* **Exercise aim**
If a record holds a picture, leave the picture out and copy everything else exactly.

* **Supplied records**
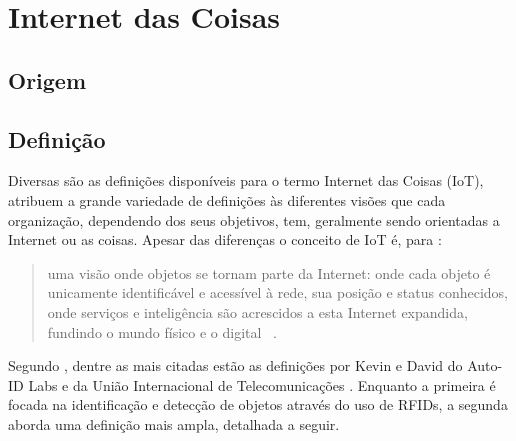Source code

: \documentclass[twoside,english,brazilian]{UNISINOSmonografia}
\begin{document}
	\section{Internet das Coisas}
	
\subsection{Origem}

	
\subsection{Definição}
	
		Diversas são as definições disponíveis para o termo Internet das 
		Coisas (IoT),  atribuem a grande variedade de 
		definições às diferentes visões que cada organização, dependendo dos 
		seus objetivos, tem, geralmente sendo orientadas a Internet ou as 
		coisas. Apesar das diferenças o conceito de IoT é, para 
		:
		
		\begin{quote}
			uma visão onde objetos se tornam parte da Internet: onde cada 
			objeto é unicamente identificável e acessível à rede, sua posição 
			e status conhecidos, onde serviços e inteligência são acrescidos a 
			esta Internet expandida, fundindo o mundo físico e o digital~
			\cite{Coetzee2011}.
		\end{quote}
		
		Segundo , dentre as mais citadas estão as 
		definições por Kevin  e David 
		 do Auto-ID Labs e da União Internacional de 
		Telecomunicações . Enquanto a primeira é focada na 
		identificação e detecção de objetos através do uso de RFIDs, a segunda 
		aborda uma definição mais ampla, detalhada a seguir.
		
\end{document}
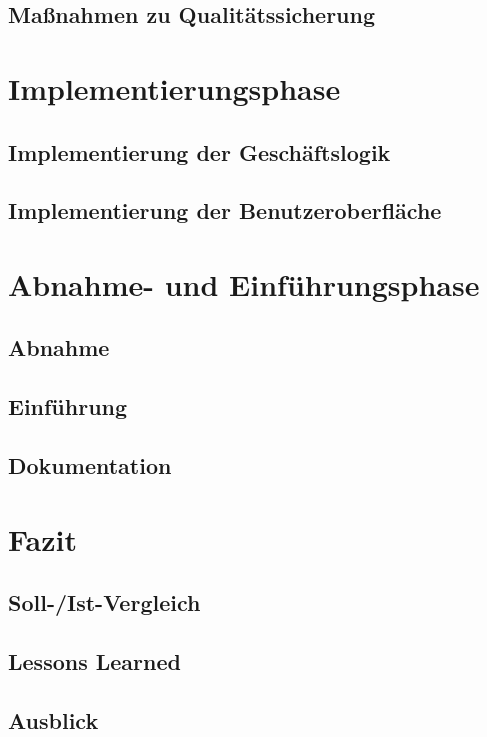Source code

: \section{Maßnahmen zu Qualitätssicherung}
\paragraph{}


\chapter{Implementierungsphase}
\section{Implementierung der Geschäftslogik}
\paragraph{}


\section{Implementierung der Benutzeroberfläche}
\paragraph{}

\chapter{Abnahme- und Einführungsphase}

\section{Abnahme}
\section{Einführung}
\section{Dokumentation}

\chapter{Fazit}
\section{Soll-/Ist-Vergleich}
\section{Lessons Learned}
\section{Ausblick}
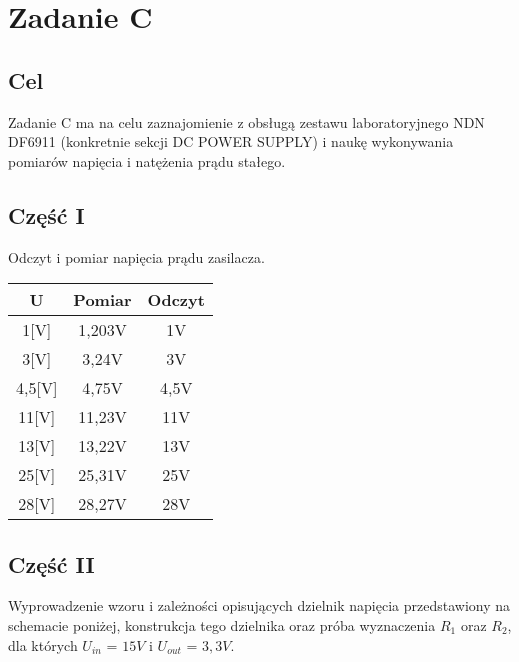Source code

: \documentclass[polish,a4paper]{article}
\begin{document}
\section{Zadanie C}
\subsection*{Cel}
Zadanie C ma na celu zaznajomienie z obsługą zestawu laboratoryjnego NDN DF6911 (konkretnie sekcji DC POWER SUPPLY) i naukę wykonywania pomiarów napięcia i natężenia prądu stałego.


\subsection{Część I}
Odczyt i pomiar napięcia prądu zasilacza.

\begin{center}
\begin{tabular}{|c|c|c|}
\hline
\textbf{U} & \textbf{Pomiar} & \textbf{Odczyt}\\
\hline
1[V] & 1,203V & 1V\\
\hline
3[V] & 3,24V & 3V\\
\hline
4,5[V] & 4,75V & 4,5V\\
\hline
11[V] & 11,23V & 11V\\
\hline
13[V] & 13,22V & 13V\\
\hline
25[V] & 25,31V & 25V\\
\hline
28[V] & 28,27V & 28V\\
\hline
\end{tabular}
\end{center}

\subsection{Część II}
Wyprowadzenie wzoru i zależności opisujących dzielnik napięcia przedstawiony na schemacie poniżej, konstrukcja tego dzielnika oraz próba wyznaczenia $R_{1}$ oraz $R_{2}$, dla których $U_{in}$ = $15V$ i $U_{out}$ = $3,3V$.\\

\begin{figure}[!h]
\centering
{}
\end{figure}
\newpage
\end{document}
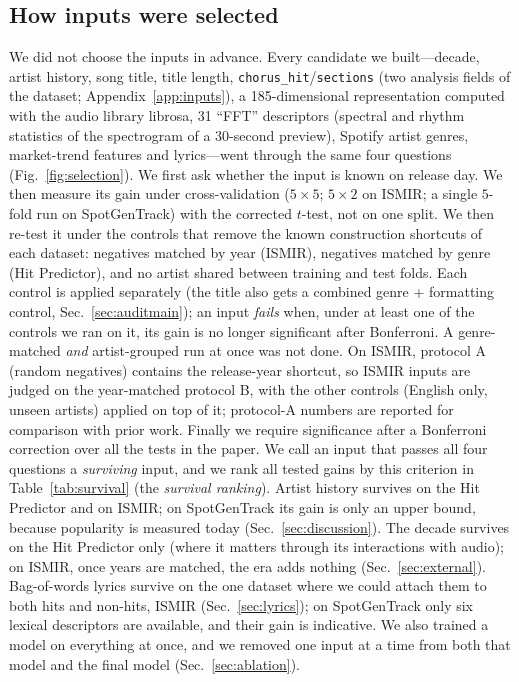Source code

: \documentclass[conference]{IEEEtran}
\begin{document}
\subsection{How inputs were selected}\label{sec:selection}

We did not choose the inputs in advance. Every candidate we built---decade, artist history, song title,
title length, \texttt{chorus\_hit}/\texttt{sections} (two analysis fields of the dataset; Appendix~\ref{app:inputs}), a
185-dimensional representation computed with the audio library librosa, 31 ``FFT'' descriptors (spectral and
rhythm statistics of the spectrogram of a 30-second preview), Spotify artist genres, market-trend features and lyrics---went through the same four
questions (Fig.~\ref{fig:selection}). We first ask whether the input is known on release day. We then
measure its gain under cross-validation ($5{\times}5$; $5{\times}2$ on ISMIR; a single $5$-fold run on
SpotGenTrack) with the corrected $t$-test, not on one split. We
then re-test it under the controls that remove the known construction shortcuts of each dataset: negatives
matched by year (ISMIR), negatives matched by genre (Hit Predictor), and no artist shared between training
and test folds. Each control is applied separately (the title also gets a combined genre + formatting control,
Sec.~\ref{sec:auditmain}); an input \emph{fails} when, under at least one of the controls we ran on it, its gain is
no longer significant after Bonferroni. A genre-matched \emph{and} artist-grouped run at once was not done. On ISMIR, protocol A
(random negatives) contains the release-year shortcut, so ISMIR inputs are judged on the year-matched protocol B,
with the other controls (English only, unseen artists) applied on top of it; protocol-A numbers are reported for
comparison with prior work. Finally we require significance after a
Bonferroni correction over all the tests in the paper. We call an input that passes all four questions a \emph{surviving} input, and we rank all tested gains
by this criterion in Table~\ref{tab:survival} (the \emph{survival ranking}). Artist history survives on the Hit
Predictor and on ISMIR; on SpotGenTrack its gain is only an upper bound, because popularity is measured today
(Sec.~\ref{sec:discussion}). The decade survives on the Hit Predictor only (where it matters through its interactions with audio);
on ISMIR, once years are matched, the era adds nothing (Sec.~\ref{sec:external}). Bag-of-words lyrics survive on the one
dataset where we could attach them to both hits and non-hits, ISMIR (Sec.~\ref{sec:lyrics}); on SpotGenTrack only
six lexical descriptors are available, and their gain is indicative. We also trained
a model on everything at once, and we removed one input at a time from both that model and the final model
(Sec.~\ref{sec:ablation}).
\end{document}
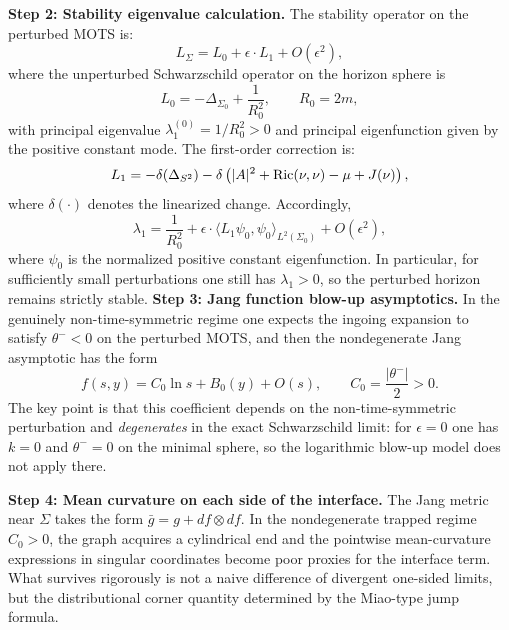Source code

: \begin{example}
\textbf{Step 2: Stability eigenvalue calculation.}
The stability operator on the perturbed MOTS is:
\begin{equation}
    L_\Sigma = L_0 + \epsilon \cdot L_1 + O(\epsilon^2),
\end{equation}
where the unperturbed Schwarzschild operator on the horizon sphere is
\begin{equation}
    L_0 = -\Delta_{\Sigma_0} + \frac{1}{R_0^2}, \qquad R_0 = 2m,
\end{equation}
with principal eigenvalue $\lambda_1^{(0)} = 1/R_0^2 > 0$ and principal eigenfunction given by the positive constant mode. The first-order correction is:
\begin{equation}
    L_1 = -\delta(\Delta_{S^2}) - \delta\left( |A|^2 + \Ric(\nu, \nu) - \mu + J(\nu) \right),
\end{equation}
where $\delta(\cdot)$ denotes the linearized change. Accordingly,
\begin{equation}
    \lambda_1 = \frac{1}{R_0^2} + \epsilon \cdot \langle L_1 \psi_0, \psi_0 \rangle_{L^2(\Sigma_0)} + O(\epsilon^2),
\end{equation}
where $\psi_0$ is the normalized positive constant eigenfunction. In particular, for sufficiently small perturbations one still has $\lambda_1 > 0$, so the perturbed horizon remains strictly stable.
\textbf{Step 3: Jang function blow-up asymptotics.}
In the genuinely non-time-symmetric regime one expects the ingoing expansion to satisfy $\theta^- < 0$ on the perturbed MOTS, and then the nondegenerate Jang asymptotic has the form
\begin{equation}
    f(s,y) = C_0 \ln s + B_0(y) + O(s), \qquad C_0 = \frac{|\theta^-|}{2} > 0.
\end{equation}
The key point is that this coefficient depends on the non-time-symmetric perturbation and \emph{degenerates} in the exact Schwarzschild limit: for $\epsilon=0$ one has $k=0$ and $\theta^- = 0$ on the minimal sphere, so the logarithmic blow-up model does not apply there.

\textbf{Step 4: Mean curvature on each side of the interface.}
The Jang metric near $\Sigma$ takes the form $\bar{g} = g + df \otimes df$. In the nondegenerate trapped regime $C_0>0$, the graph acquires a cylindrical end and the pointwise mean-curvature expressions in singular coordinates become poor proxies for the interface term. What survives rigorously is not a naive difference of divergent one-sided limits, but the distributional corner quantity determined by the Miao-type jump formula.


\end{example}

* **Result of the exercise**
Source code

: \documentclass[twoside,english,brazilian]{UNISINOSmonografia}
\begin{document}
	\section{Internet das Coisas}
	
\subsection{Origem}

	
\subsection{Definição}
	
		Diversas são as definições disponíveis para o termo Internet das 
		Coisas (IoT),  atribuem a grande variedade de 
		definições às diferentes visões que cada organização, dependendo dos 
		seus objetivos, tem, geralmente sendo orientadas a Internet ou as 
		coisas. Apesar das diferenças o conceito de IoT é, para 
		:
		
		\begin{quote}
			uma visão onde objetos se tornam parte da Internet: onde cada 
			objeto é unicamente identificável e acessível à rede, sua posição 
			e status conhecidos, onde serviços e inteligência são acrescidos a 
			esta Internet expandida, fundindo o mundo físico e o digital~
			\cite{Coetzee2011}.
		\end{quote}
		
		Segundo , dentre as mais citadas estão as 
		definições por Kevin  e David 
		 do Auto-ID Labs e da União Internacional de 
		Telecomunicações . Enquanto a primeira é focada na 
		identificação e detecção de objetos através do uso de RFIDs, a segunda 
		aborda uma definição mais ampla, detalhada a seguir.
		
\end{document}
Source code

: \section{Maßnahmen zu Qualitätssicherung}
\paragraph{}


\chapter{Implementierungsphase}
\section{Implementierung der Geschäftslogik}
\paragraph{}


\section{Implementierung der Benutzeroberfläche}
\paragraph{}

\chapter{Abnahme- und Einführungsphase}

\section{Abnahme}
\section{Einführung}
\section{Dokumentation}

\chapter{Fazit}
\section{Soll-/Ist-Vergleich}
\section{Lessons Learned}
\section{Ausblick}
Source code

: \documentclass[polish,a4paper]{article}
\begin{document}
\section{Zadanie C}
\subsection*{Cel}
Zadanie C ma na celu zaznajomienie z obsługą zestawu laboratoryjnego NDN DF6911 (konkretnie sekcji DC POWER SUPPLY) i naukę wykonywania pomiarów napięcia i natężenia prądu stałego.


\subsection{Część I}
Odczyt i pomiar napięcia prądu zasilacza.

\begin{center}
\begin{tabular}{|c|c|c|}
\hline
\textbf{U} & \textbf{Pomiar} & \textbf{Odczyt}\\
\hline
1[V] & 1,203V & 1V\\
\hline
3[V] & 3,24V & 3V\\
\hline
4,5[V] & 4,75V & 4,5V\\
\hline
11[V] & 11,23V & 11V\\
\hline
13[V] & 13,22V & 13V\\
\hline
25[V] & 25,31V & 25V\\
\hline
28[V] & 28,27V & 28V\\
\hline
\end{tabular}
\end{center}

\subsection{Część II}
Wyprowadzenie wzoru i zależności opisujących dzielnik napięcia przedstawiony na schemacie poniżej, konstrukcja tego dzielnika oraz próba wyznaczenia $R_{1}$ oraz $R_{2}$, dla których $U_{in}$ = $15V$ i $U_{out}$ = $3,3V$.\\

\begin{figure}[!h]
\centering
{}
\end{figure}
\newpage
\end{document}
Source code

: \documentclass[conference]{IEEEtran}
\begin{document}
\subsection{How inputs were selected}\label{sec:selection}

We did not choose the inputs in advance. Every candidate we built---decade, artist history, song title,
title length, \texttt{chorus\_hit}/\texttt{sections} (two analysis fields of the dataset; Appendix~\ref{app:inputs}), a
185-dimensional representation computed with the audio library librosa, 31 ``FFT'' descriptors (spectral and
rhythm statistics of the spectrogram of a 30-second preview), Spotify artist genres, market-trend features and lyrics---went through the same four
questions (Fig.~\ref{fig:selection}). We first ask whether the input is known on release day. We then
measure its gain under cross-validation ($5{\times}5$; $5{\times}2$ on ISMIR; a single $5$-fold run on
SpotGenTrack) with the corrected $t$-test, not on one split. We
then re-test it under the controls that remove the known construction shortcuts of each dataset: negatives
matched by year (ISMIR), negatives matched by genre (Hit Predictor), and no artist shared between training
and test folds. Each control is applied separately (the title also gets a combined genre + formatting control,
Sec.~\ref{sec:auditmain}); an input \emph{fails} when, under at least one of the controls we ran on it, its gain is
no longer significant after Bonferroni. A genre-matched \emph{and} artist-grouped run at once was not done. On ISMIR, protocol A
(random negatives) contains the release-year shortcut, so ISMIR inputs are judged on the year-matched protocol B,
with the other controls (English only, unseen artists) applied on top of it; protocol-A numbers are reported for
comparison with prior work. Finally we require significance after a
Bonferroni correction over all the tests in the paper. We call an input that passes all four questions a \emph{surviving} input, and we rank all tested gains
by this criterion in Table~\ref{tab:survival} (the \emph{survival ranking}). Artist history survives on the Hit
Predictor and on ISMIR; on SpotGenTrack its gain is only an upper bound, because popularity is measured today
(Sec.~\ref{sec:discussion}). The decade survives on the Hit Predictor only (where it matters through its interactions with audio);
on ISMIR, once years are matched, the era adds nothing (Sec.~\ref{sec:external}). Bag-of-words lyrics survive on the one
dataset where we could attach them to both hits and non-hits, ISMIR (Sec.~\ref{sec:lyrics}); on SpotGenTrack only
six lexical descriptors are available, and their gain is indicative. We also trained
a model on everything at once, and we removed one input at a time from both that model and the final model
(Sec.~\ref{sec:ablation}).
\end{document}
Source code

: \begin{example}
\textbf{Step 2: Stability eigenvalue calculation.}
The stability operator on the perturbed MOTS is:
\begin{equation}
    L_\Sigma = L_0 + \epsilon \cdot L_1 + O(\epsilon^2),
\end{equation}
where the unperturbed Schwarzschild operator on the horizon sphere is
\begin{equation}
    L_0 = -\Delta_{\Sigma_0} + \frac{1}{R_0^2}, \qquad R_0 = 2m,
\end{equation}
with principal eigenvalue $\lambda_1^{(0)} = 1/R_0^2 > 0$ and principal eigenfunction given by the positive constant mode. The first-order correction is:
\begin{equation}
    L_1 = -\delta(\Delta_{S^2}) - \delta\left( |A|^2 + \Ric(\nu, \nu) - \mu + J(\nu) \right),
\end{equation}
where $\delta(\cdot)$ denotes the linearized change. Accordingly,
\begin{equation}
    \lambda_1 = \frac{1}{R_0^2} + \epsilon \cdot \langle L_1 \psi_0, \psi_0 \rangle_{L^2(\Sigma_0)} + O(\epsilon^2),
\end{equation}
where $\psi_0$ is the normalized positive constant eigenfunction. In particular, for sufficiently small perturbations one still has $\lambda_1 > 0$, so the perturbed horizon remains strictly stable.
\textbf{Step 3: Jang function blow-up asymptotics.}
In the genuinely non-time-symmetric regime one expects the ingoing expansion to satisfy $\theta^- < 0$ on the perturbed MOTS, and then the nondegenerate Jang asymptotic has the form
\begin{equation}
    f(s,y) = C_0 \ln s + B_0(y) + O(s), \qquad C_0 = \frac{|\theta^-|}{2} > 0.
\end{equation}
The key point is that this coefficient depends on the non-time-symmetric perturbation and \emph{degenerates} in the exact Schwarzschild limit: for $\epsilon=0$ one has $k=0$ and $\theta^- = 0$ on the minimal sphere, so the logarithmic blow-up model does not apply there.

\textbf{Step 4: Mean curvature on each side of the interface.}
The Jang metric near $\Sigma$ takes the form $\bar{g} = g + df \otimes df$. In the nondegenerate trapped regime $C_0>0$, the graph acquires a cylindrical end and the pointwise mean-curvature expressions in singular coordinates become poor proxies for the interface term. What survives rigorously is not a naive difference of divergent one-sided limits, but the distributional corner quantity determined by the Miao-type jump formula.


\end{example}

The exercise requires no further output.